Friday 20 Sep 2013: Smart Water Metering and Residential End Use Analysis: Recent Findings from Australia
Dr Cara Beal - Smart Water Research Centre, Griffith University, Australia
Smart metering trials and water end use studies are becoming more commonplace internationally in the
quest to better understand urban water consumption generally and to ascertain the effectiveness of demand
management strategies. Smart metering technology is rapidly developing in both the water and energy sectors and is rapidly becoming cost effective for widespread application. Without knowing precisely when and where water is being
used in a home or business, how can you manage its demand and encourage relevant water conservation strategies?
The recent drought in Australia necessitated better management of water resources through evidence-based planning. The South-east Queensland Residential End Use Study (SEQREUS) has recently been finalised and provides a range of important findings relevant to researchers, practitioners and government officers in China and the Asian Pacific Region seeking better knowledge on residential water consumption determinants. Findings presented cover multiple residential end use summaries across a two year period, end use diurnal demand patterns, end use predictors of peak demand, energy related implications of water conservation, socio-demographic and stock efficiency
determinants of residential consumption, to name a few.
The Full Report is available from the Urban Water Research Security Research Alliance Web Site:
Dr Cara Beal is a Research Fellow based at the Smart Water Research Centre at Griffith University, Gold Coast City, Queensland Australia. She is a specialist in urban water resources
and environmental management research, particularly related to smart water metering, end use analysis and decentralised water and wastewater systems.

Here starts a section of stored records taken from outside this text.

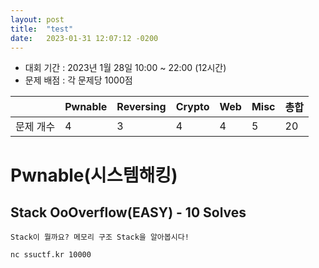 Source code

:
 ```yaml
---
layout: post
title:  "test"
date:   2023-01-31 12:07:12 -0200
---
```


- 대회 기간 : 2023년 1월 28일 10:00 ~ 22:00 (12시간)
- 문제 배점 : 각 문제당 1000점

|  | Pwnable | Reversing | Crypto | Web | Misc | 총합 |
| --- | --- | --- | --- | --- | --- | --- |
| 문제 개수 | 4 | 3 | 4 | 4 | 5 | 20 |

# Pwnable(시스템해킹)

## ****Stack OoOverflow(EASY) - 10 Solves****

```
Stack이 뭘까요? 메모리 구조 Stack을 알아봅시다!

nc ssuctf.kr 10000
``` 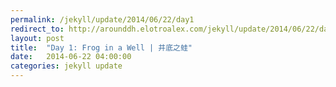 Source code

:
 ```yaml
---
permalink: /jekyll/update/2014/06/22/day1
redirect_to: http://arounddh.elotroalex.com/jekyll/update/2014/06/22/day1
layout: post
title:  "Day 1: Frog in a Well | 井底之蛙"
date:   2014-06-22 04:00:00
categories: jekyll update
---
```

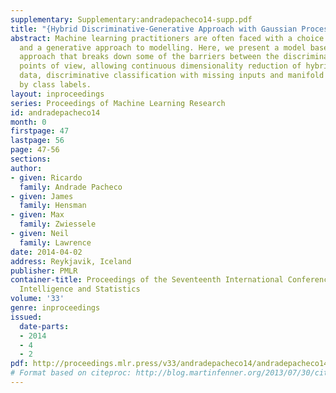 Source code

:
 ```yaml
---
supplementary: Supplementary:andradepacheco14-supp.pdf
title: "{Hybrid Discriminative-Generative Approach with Gaussian Processes}"
abstract: Machine learning practitioners are often faced with a choice between a discriminative
  and a generative approach to modelling. Here, we present a model based on a hybrid
  approach that breaks down some of the barriers between the discriminative and generative
  points of view, allowing continuous dimensionality reduction of hybrid discrete-continuous
  data, discriminative classification with missing inputs and manifold learning informed
  by class labels.
layout: inproceedings
series: Proceedings of Machine Learning Research
id: andradepacheco14
month: 0
firstpage: 47
lastpage: 56
page: 47-56
sections: 
author:
- given: Ricardo
  family: Andrade Pacheco
- given: James
  family: Hensman
- given: Max
  family: Zwiessele
- given: Neil
  family: Lawrence
date: 2014-04-02
address: Reykjavik, Iceland
publisher: PMLR
container-title: Proceedings of the Seventeenth International Conference on Artificial
  Intelligence and Statistics
volume: '33'
genre: inproceedings
issued:
  date-parts:
  - 2014
  - 4
  - 2
pdf: http://proceedings.mlr.press/v33/andradepacheco14/andradepacheco14.pdf
# Format based on citeproc: http://blog.martinfenner.org/2013/07/30/citeproc-yaml-for-bibliographies/
---
```

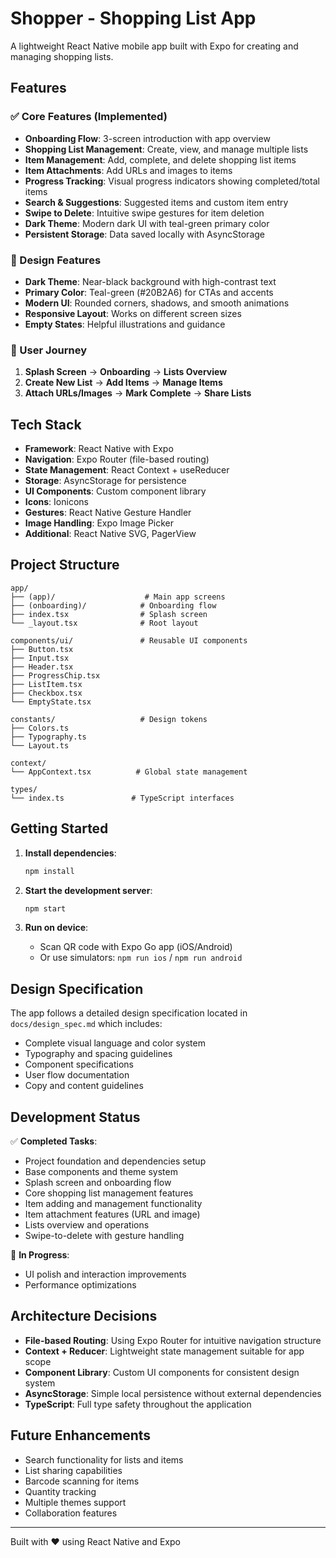 # Shopper - Shopping List App

A lightweight React Native mobile app built with Expo for creating and managing shopping lists.

## Features

### ✅ Core Features (Implemented)

- **Onboarding Flow**: 3-screen introduction with app overview
- **Shopping List Management**: Create, view, and manage multiple lists
- **Item Management**: Add, complete, and delete shopping list items
- **Item Attachments**: Add URLs and images to items
- **Progress Tracking**: Visual progress indicators showing completed/total items
- **Search & Suggestions**: Suggested items and custom item entry
- **Swipe to Delete**: Intuitive swipe gestures for item deletion
- **Dark Theme**: Modern dark UI with teal-green primary color
- **Persistent Storage**: Data saved locally with AsyncStorage

### 🎨 Design Features

- **Dark Theme**: Near-black background with high-contrast text
- **Primary Color**: Teal-green (#20B2A6) for CTAs and accents
- **Modern UI**: Rounded corners, shadows, and smooth animations
- **Responsive Layout**: Works on different screen sizes
- **Empty States**: Helpful illustrations and guidance

### 📱 User Journey

1. **Splash Screen** → **Onboarding** → **Lists Overview**
2. **Create New List** → **Add Items** → **Manage Items**
3. **Attach URLs/Images** → **Mark Complete** → **Share Lists**

## Tech Stack

- **Framework**: React Native with Expo
- **Navigation**: Expo Router (file-based routing)
- **State Management**: React Context + useReducer
- **Storage**: AsyncStorage for persistence
- **UI Components**: Custom component library
- **Icons**: Ionicons
- **Gestures**: React Native Gesture Handler
- **Image Handling**: Expo Image Picker
- **Additional**: React Native SVG, PagerView

## Project Structure

```
app/
├── (app)/                    # Main app screens
├── (onboarding)/            # Onboarding flow
├── index.tsx                # Splash screen
└── _layout.tsx              # Root layout

components/ui/               # Reusable UI components
├── Button.tsx
├── Input.tsx
├── Header.tsx
├── ProgressChip.tsx
├── ListItem.tsx
├── Checkbox.tsx
└── EmptyState.tsx

constants/                   # Design tokens
├── Colors.ts
├── Typography.ts
└── Layout.ts

context/
└── AppContext.tsx          # Global state management

types/
└── index.ts               # TypeScript interfaces
```

## Getting Started

1. **Install dependencies**:

   ```bash
   npm install
   ```

2. **Start the development server**:

   ```bash
   npm start
   ```

3. **Run on device**:
   - Scan QR code with Expo Go app (iOS/Android)
   - Or use simulators: `npm run ios` / `npm run android`

## Design Specification

The app follows a detailed design specification located in `docs/design_spec.md` which includes:

- Complete visual language and color system
- Typography and spacing guidelines
- Component specifications
- User flow documentation
- Copy and content guidelines

## Development Status

✅ **Completed Tasks**:

- Project foundation and dependencies setup
- Base components and theme system
- Splash screen and onboarding flow
- Core shopping list management features
- Item adding and management functionality
- Item attachment features (URL and image)
- Lists overview and operations
- Swipe-to-delete with gesture handling

🚧 **In Progress**:

- UI polish and interaction improvements
- Performance optimizations

## Architecture Decisions

- **File-based Routing**: Using Expo Router for intuitive navigation structure
- **Context + Reducer**: Lightweight state management suitable for app scope
- **Component Library**: Custom UI components for consistent design system
- **AsyncStorage**: Simple local persistence without external dependencies
- **TypeScript**: Full type safety throughout the application

## Future Enhancements

- Search functionality for lists and items
- List sharing capabilities
- Barcode scanning for items
- Quantity tracking
- Multiple themes support
- Collaboration features

---

Built with ❤️ using React Native and Expo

She is currently leading or has completed water end use studies covering potable-only water supply schemes, dual supply schemes and
internally plumbed rain tank schemes. More recently, Dr Bealís work is exploring the water-energy nexus in remote and regional contexts, as well as the development of a national shared repository for smart metering and intelligent water networks. Dr Beal is a recipient of several professional accolades including
the Young Water Scientist of the Year Award and the Post Graduate Award for Excellence in Soil Science for her PhD thesis. When she is not actively pursuing her career interests, Cara enjoys actively pursuing her two cheeky children and four pesky chickens around her backyard!